Education has remained Jill Biden's passion. She taught for 13 years in the public schools, working as an English teacher and a reading specialist as well as a part-time teacher in the adolescent program at the Rockford Center, a psychiatric hospital.
At the college level, she prefers to teach English composition and developmental writing courses and meets with her students individually often throughout the year. She's hands-on in the classroom. It's not uncommon, Brainard said, to see her standing beside students who need help, leaning down over their work.
"Jill takes time to get to know her students," said Frances Leach, dean of instruction at Delaware Tech, "and to learn their stories."
When Joe Biden was campaigning during the primary season this year, before dropping out of the race, Jill kept her full teaching schedule and traveled to Iowa, New Hampshire, and other early-primary states on the weekends.
She told Brainard she has learned how to change in the cramped bathrooms of planes and trains, stockings and all.
Despite her hurried schedule, she always looked put together, Brainard said. Even her desk is neat, decorated with family pictures and fresh flowers, Brainard said.
She also leaves herself time for a daily five-mile run.
At campaign events, she has a knack for finding people struggling to attract attention to have a question answered, said Richard Vague, a Philadelphia investor and longtime Joe Biden fund-raiser and supporter.
She might not get off so easy with students' questions any longer, but those who know her don't expect much else to change.
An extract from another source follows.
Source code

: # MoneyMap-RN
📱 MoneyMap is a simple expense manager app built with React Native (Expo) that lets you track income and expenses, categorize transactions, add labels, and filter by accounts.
The Secret Service is working with campus security at Delaware Tech in anticipation of her return.
Even with her husband in the limelight this week, she has declined interview requests.
"She is about the most down-to-earth person I've ever been around," Vague said. "She never let any of the hoopla stand in the way of her being completely nice to everybody she encounters, from the young kids to the wait staff. . . . She is just as gracious and as genuine as they come."